You probably watched the Baylor Bears demolish the Gonzaga Bulldogs in the finale to March Madness. There are lessons to be learned from that game that are applicable to the Green Bay Packers.
All through the season, only a couple of the sports writers who vote every week on who is the top college basketball team got it right. What you saw was an above-average team of Gonzaga athletes meet up with an elite group of Baylor athletes. It was the tough guys versus the smoothies, iron-pumpers versus the Pilates class, beef eaters versus vegans. It was no contest.
The first thing that became apparent was that the Baylor rebounders ruled the boards, and they unsurprisingly remained that way throughout the game. While both teams were roughly the same height, the Baylor big men were chiseled. They had muscular legs, v-shaped torsos, and impressive upper-body bulk.

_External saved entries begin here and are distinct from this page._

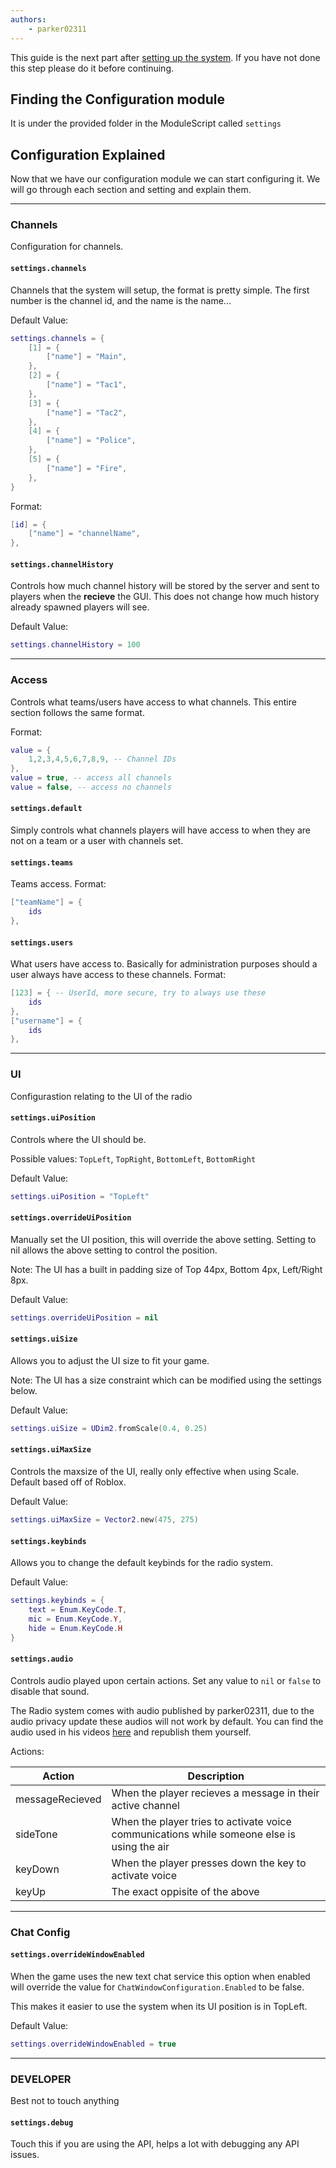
 ```yaml
---
authors:
    - parker02311
---
```


This guide is the next part after [setting up the system](setup.md). If you have not done this step please do it before continuing.

## Finding the Configuration module
It is under the provided folder in the ModuleScript called `settings`

## Configuration Explained
Now that we have our configuration module we can start configuring it. We will go through each section and setting and explain them.

---
### Channels
Configuration for channels.

#### `settings.channels`
Channels that the system will setup, the format is pretty simple. The first number is the channel id, and the name is the name... 

Default Value:
```lua
settings.channels = {
	[1] = {
		["name"] = "Main",
	},
	[2] = {
		["name"] = "Tac1",
	},
	[3] = {
		["name"] = "Tac2",
	},
	[4] = {
		["name"] = "Police",
	},
	[5] = {
		["name"] = "Fire",
	},
}
```
Format:
```lua
[id] = {
	["name"] = "channelName",
},
``` 

#### `settings.channelHistory`
Controls how much channel history will be stored by the server and sent to players when the **recieve** the GUI. 
This does not change how much history already spawned players will see. 

Default Value:
```lua
settings.channelHistory = 100
```

---
### Access
Controls what teams/users have access to what channels. 
This entire section follows the same format. 

Format: 
```lua
value = {
	1,2,3,4,5,6,7,8,9, -- Channel IDs
},
value = true, -- access all channels
value = false, -- access no channels
```

#### `settings.default`
Simply controls what channels players will have access to when they are not on a team or a user with channels set. 

#### `settings.teams`
Teams access.
Format: 
```lua
["teamName"] = {
	ids
},
```

#### `settings.users`
What users have access to. Basically for administration purposes should a user always have access to these channels. 
Format: 
```lua
[123] = { -- UserId, more secure, try to always use these
	ids
},
["username"] = {
	ids
},
```

---
### UI
Configurastion relating to the UI of the radio 

#### `settings.uiPosition`
Controls where the UI should be. 

Possible values: 
`TopLeft`, `TopRight`, `BottomLeft`, `BottomRight` 

Default Value:
```lua
settings.uiPosition = "TopLeft"
```

#### `settings.overrideUiPosition`
Manually set the UI position, this will override the above setting. Setting to nil allows the above setting to control the position. 

Note: The UI has a built in padding size of Top 44px, Bottom 4px, Left/Right 8px. 

Default Value:
```lua
settings.overrideUiPosition = nil
```

#### `settings.uiSize`
Allows you to adjust the UI size to fit your game. 

Note: The UI has a size constraint which can be modified using the settings below. 

Default Value:
```lua
settings.uiSize = UDim2.fromScale(0.4, 0.25)
```

#### `settings.uiMaxSize`
Controls the maxsize of the UI, really only effective when using Scale. Default based off of Roblox. 

Default Value:
```lua
settings.uiMaxSize = Vector2.new(475, 275)
```

#### `settings.keybinds`
Allows you to change the default keybinds for the radio system. 

Default Value:
```lua
settings.keybinds = {
	text = Enum.KeyCode.T,
	mic = Enum.KeyCode.Y,
	hide = Enum.KeyCode.H
}
```

#### `settings.audio`
Controls audio played upon certain actions. Set any value to `nil` or `false` to disable that sound. 

The Radio system comes with audio published by parker02311, due to the audio privacy update these audios will not work by default. You can find the audio used in his videos [here](http://www.w2sjw.com/radio_sounds.html) and republish them yourself. 

Actions:

| Action          | Description                                                                                |
| --------------- | ------------------------------------------------------------------------------------------ |
| messageRecieved | When the player recieves a message in their active channel                                 |
| sideTone        | When the player tries to activate voice communications while someone else is using the air |
| keyDown         | When the player presses down the key to activate voice                                     |
| keyUp           | The exact oppisite of the above                                                            |

---
### Chat Config

#### `settings.overrideWindowEnabled`
When the game uses the new text chat service this option when enabled will override the value for `ChatWindowConfiguration.Enabled` to be false. 

This makes it easier to use the system when its UI position is in TopLeft. 

Default Value:
```lua
settings.overrideWindowEnabled = true
```

---
### DEVELOPER
Best not to touch anything

#### `settings.debug`
Touch this if you are using the API, helps a lot with debugging any API issues.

Baylor players, unlike the Zags, obviously spend a lot of time in the weight room.
The disparity was even more pronounced between the front courts. While Jalen Suggs was clearly the most athletic Gonzaga player, Baylor had three guards who made him look puny in comparison. Unfortunately for the Zags, the Bears weren’t just physical specimens – they were lightning-quick. To that, you can add that the Bears led the nation in three-point shooting percentage. This rout should have been fairly predictable.
If basketball had the equivalent of the NFL Combine (which wasn’t held this year, though Pro Day events are prevalent), the elite nature of Baylor’s guys would have been quantifiable: their vertical jump scores would have been much better than the Zags’; their bench press reps would likely have doubled that of their opponents; their 3-cone drill, 20 yard shuttle, and 10-yard dash splits times would have provided proof of their superior quickness. I suspect that even their hand sizes, arm lengths, and weights would have been the match of any other college team in the nation.
In addition to their rebounding dominance, any one of their three top guards had such lightning fast moves that they could all launch 3-pointers at will, just by taking one fast step toward the basket and pulling up for the shot, or by making one quick-step back and letting fly. Gonzaga, on the other hand prepared to launch at least a dozen 3-pointers only to have defenders react so quickly that they decided to pass up on the shot.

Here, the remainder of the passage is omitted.